I would like to extend a warm hello and thank you to my new over seas readers! This blog now has readers in Canada, United States, Britain, Singapore, Slovenia, Denmark, Ecuador, Germany, and Australia.

Speaking of Germany, I would like to promote two very dear friends of mine. Several years ago I was fortunate enough to become friends with a brother and sister in Berlin. Astrid and Otto Rot have a band and tour the world. Now if you dont know who they are, you should. Right now I am wearing one of their t shirts that I got this summer. Their music is wonderful and inventive, as musicians they are talented and inspiring, and as people they are sweet and kind. Do yourself a favor and visit itunes and listen to their stuff. look up Die Roten Punkte, or go to their website www.dierotenpunkte.com . People with that much talent need to be a household names and I want you to trust me when I say that their CD's (their newest is my favorite) are worth every penny.

Tonight I went out to see stand up comedy here in Toronto. As somebody who is trying to be funny for a living, its tough to watch comedy from the audience. For some of the performers I sit there and laugh and say GOD they are funny! and then I watch others and I say HOW THE HELL ARE THEY UP THERE AND IM NOT!?!?! Oh well. Give it time I guess.

As some of you know I am on a weight loss kick. An old friend of mine sent me an email yesterday with options to spice up my enjoyment of water. Also made recommendations on how to fix the hunger of dieting. I just want to say to all who read and take an interest in my weight loss journey that I am doing it properly. I complain a lot cause it would be much more fun and soooo easy to just eat a burger than a bowl of rice and vegetables. I have currently lost 20lbs since the start of my attempt by just dropping the crap out of my diet. Saying good bye to a lot of sweets, pop and just bad foods. Its good. Top that off with a little working out and I am on track to being happier about my health. Dropping the fat doesnt hurt my in-the-mirror pride either. Its nice when you can notice. The day you say... HEY! I have a jaw line! I thought i was born without one.

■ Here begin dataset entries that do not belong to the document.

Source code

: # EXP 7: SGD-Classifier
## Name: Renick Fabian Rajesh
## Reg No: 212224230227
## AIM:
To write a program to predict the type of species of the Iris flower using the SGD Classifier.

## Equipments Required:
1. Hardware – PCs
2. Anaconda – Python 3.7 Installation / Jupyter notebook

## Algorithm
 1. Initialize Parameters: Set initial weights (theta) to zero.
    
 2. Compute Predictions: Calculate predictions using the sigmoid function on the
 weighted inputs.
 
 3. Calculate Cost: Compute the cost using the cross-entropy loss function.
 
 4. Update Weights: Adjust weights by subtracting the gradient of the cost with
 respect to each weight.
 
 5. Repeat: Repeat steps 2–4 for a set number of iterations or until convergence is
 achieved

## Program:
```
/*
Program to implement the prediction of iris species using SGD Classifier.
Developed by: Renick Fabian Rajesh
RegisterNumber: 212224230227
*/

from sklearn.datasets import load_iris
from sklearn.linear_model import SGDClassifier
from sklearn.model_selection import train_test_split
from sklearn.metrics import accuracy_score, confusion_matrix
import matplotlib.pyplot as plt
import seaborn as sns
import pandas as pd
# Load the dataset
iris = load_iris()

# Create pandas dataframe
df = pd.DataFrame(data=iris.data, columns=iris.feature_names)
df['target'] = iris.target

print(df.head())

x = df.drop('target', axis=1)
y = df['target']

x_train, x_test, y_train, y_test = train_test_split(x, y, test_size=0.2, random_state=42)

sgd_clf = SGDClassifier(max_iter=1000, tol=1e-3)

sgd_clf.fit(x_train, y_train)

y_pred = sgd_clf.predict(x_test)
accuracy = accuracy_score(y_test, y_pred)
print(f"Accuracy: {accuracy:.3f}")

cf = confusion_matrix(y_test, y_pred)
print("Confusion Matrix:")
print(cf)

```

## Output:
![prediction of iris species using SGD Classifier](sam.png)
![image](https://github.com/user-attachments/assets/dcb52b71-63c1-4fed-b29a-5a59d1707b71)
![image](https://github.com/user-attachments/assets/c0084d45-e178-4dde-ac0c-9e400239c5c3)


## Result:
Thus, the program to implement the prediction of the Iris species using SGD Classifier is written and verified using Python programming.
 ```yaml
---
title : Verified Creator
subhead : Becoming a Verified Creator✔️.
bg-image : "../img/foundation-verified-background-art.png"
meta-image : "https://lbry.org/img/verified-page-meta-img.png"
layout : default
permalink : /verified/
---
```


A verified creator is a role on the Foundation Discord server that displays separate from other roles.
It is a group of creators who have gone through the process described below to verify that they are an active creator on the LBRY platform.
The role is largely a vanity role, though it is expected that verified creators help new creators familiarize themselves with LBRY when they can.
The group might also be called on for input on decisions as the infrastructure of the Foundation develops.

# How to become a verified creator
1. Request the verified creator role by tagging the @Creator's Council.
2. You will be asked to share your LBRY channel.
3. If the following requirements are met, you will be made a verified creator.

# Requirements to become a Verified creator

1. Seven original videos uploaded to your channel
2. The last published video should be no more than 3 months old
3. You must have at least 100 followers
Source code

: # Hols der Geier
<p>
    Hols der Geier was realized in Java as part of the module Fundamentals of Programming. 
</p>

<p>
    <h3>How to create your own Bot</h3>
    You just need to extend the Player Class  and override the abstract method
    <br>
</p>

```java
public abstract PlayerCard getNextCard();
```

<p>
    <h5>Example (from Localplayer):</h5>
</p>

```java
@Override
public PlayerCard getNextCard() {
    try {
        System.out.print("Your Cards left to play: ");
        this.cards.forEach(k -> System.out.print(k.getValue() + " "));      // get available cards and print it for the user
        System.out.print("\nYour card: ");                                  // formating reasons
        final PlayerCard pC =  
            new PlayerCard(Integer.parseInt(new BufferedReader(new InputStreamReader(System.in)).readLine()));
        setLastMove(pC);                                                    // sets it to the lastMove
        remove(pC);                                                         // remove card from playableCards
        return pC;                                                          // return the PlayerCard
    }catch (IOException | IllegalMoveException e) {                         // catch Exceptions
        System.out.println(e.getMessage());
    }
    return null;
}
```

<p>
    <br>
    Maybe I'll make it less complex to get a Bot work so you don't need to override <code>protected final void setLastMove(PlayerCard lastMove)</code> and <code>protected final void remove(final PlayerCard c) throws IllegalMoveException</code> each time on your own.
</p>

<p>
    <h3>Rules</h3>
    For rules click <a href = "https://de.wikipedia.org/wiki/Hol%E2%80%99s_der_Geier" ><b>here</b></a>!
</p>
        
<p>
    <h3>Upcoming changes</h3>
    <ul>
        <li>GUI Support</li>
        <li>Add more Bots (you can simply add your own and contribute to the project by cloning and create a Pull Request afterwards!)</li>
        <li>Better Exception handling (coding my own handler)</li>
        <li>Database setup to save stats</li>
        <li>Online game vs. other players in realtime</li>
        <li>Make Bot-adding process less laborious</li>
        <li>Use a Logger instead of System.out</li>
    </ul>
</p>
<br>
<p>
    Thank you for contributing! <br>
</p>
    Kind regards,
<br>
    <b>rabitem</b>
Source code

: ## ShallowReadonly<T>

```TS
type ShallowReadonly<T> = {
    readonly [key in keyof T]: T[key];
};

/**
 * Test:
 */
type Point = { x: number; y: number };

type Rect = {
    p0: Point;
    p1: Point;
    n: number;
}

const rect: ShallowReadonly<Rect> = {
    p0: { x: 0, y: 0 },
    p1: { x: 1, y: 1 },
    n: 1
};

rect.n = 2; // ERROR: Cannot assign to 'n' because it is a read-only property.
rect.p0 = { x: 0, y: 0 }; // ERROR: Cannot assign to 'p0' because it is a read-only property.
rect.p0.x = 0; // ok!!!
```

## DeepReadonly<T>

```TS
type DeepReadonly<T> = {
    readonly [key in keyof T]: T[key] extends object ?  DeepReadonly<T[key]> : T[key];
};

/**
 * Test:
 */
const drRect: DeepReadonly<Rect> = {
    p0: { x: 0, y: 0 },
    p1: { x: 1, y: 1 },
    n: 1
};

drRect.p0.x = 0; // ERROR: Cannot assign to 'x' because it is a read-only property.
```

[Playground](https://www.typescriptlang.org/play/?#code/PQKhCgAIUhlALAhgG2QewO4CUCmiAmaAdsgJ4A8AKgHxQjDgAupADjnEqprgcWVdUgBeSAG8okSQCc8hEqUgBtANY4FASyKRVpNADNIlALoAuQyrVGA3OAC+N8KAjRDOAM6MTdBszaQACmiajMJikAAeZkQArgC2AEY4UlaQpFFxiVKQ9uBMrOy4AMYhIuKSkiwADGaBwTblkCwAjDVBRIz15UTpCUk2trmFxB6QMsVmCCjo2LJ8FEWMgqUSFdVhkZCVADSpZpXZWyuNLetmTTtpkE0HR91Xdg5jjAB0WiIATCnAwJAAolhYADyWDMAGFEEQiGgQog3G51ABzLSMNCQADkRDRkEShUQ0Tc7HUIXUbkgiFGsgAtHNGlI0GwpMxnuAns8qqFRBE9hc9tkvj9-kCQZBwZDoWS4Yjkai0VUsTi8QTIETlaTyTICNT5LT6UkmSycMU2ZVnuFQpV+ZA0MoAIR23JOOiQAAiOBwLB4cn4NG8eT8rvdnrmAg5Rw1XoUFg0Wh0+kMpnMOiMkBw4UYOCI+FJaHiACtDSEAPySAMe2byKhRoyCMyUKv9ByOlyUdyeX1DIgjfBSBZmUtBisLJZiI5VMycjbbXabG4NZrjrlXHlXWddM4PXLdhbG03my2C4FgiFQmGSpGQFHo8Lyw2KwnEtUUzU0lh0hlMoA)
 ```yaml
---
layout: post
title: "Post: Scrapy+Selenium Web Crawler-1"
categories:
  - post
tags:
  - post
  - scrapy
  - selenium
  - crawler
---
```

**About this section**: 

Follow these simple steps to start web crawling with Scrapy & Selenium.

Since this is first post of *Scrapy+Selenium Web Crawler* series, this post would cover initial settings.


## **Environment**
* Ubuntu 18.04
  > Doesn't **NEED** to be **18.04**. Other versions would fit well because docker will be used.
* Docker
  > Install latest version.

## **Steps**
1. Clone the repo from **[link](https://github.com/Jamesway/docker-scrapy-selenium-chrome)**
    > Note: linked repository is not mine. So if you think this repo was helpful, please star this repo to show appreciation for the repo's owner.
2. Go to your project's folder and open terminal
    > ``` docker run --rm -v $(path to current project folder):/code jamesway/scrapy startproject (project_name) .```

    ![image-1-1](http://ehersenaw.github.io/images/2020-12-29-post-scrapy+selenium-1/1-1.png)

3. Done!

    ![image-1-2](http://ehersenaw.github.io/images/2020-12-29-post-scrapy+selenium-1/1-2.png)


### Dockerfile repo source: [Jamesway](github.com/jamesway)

I got my lady friend something small to celebrate the birth of jesus christ and I am currently on the phone right now to change the delivery method and my estimated wait time is 30minutes! 30 MINUTES! Thats obscene. Right now I work for Mirvish selling tickets (which I really enjoy) and people on the phone seem shocked when I am nice to them. Of the things I noticed when I moved, the lack of amazing customer service was a bit one. Nobody seems to appreciate that you patronize their business. Its such an odd town. So when I am really nice to people who are buying hundreds of dollars worth of tickets, they seem surprised. Its one of those... you dont by a ticket... I dont have a job situations.

Okay. I am going to go and yell at the nice folks on the phone. Im not even mad. I just feel like I should be for the wait.

Thanks all for reading!

Mike



Side note: at the 29 minute mark the phone rang and then they disconnected me. NICE... real nice.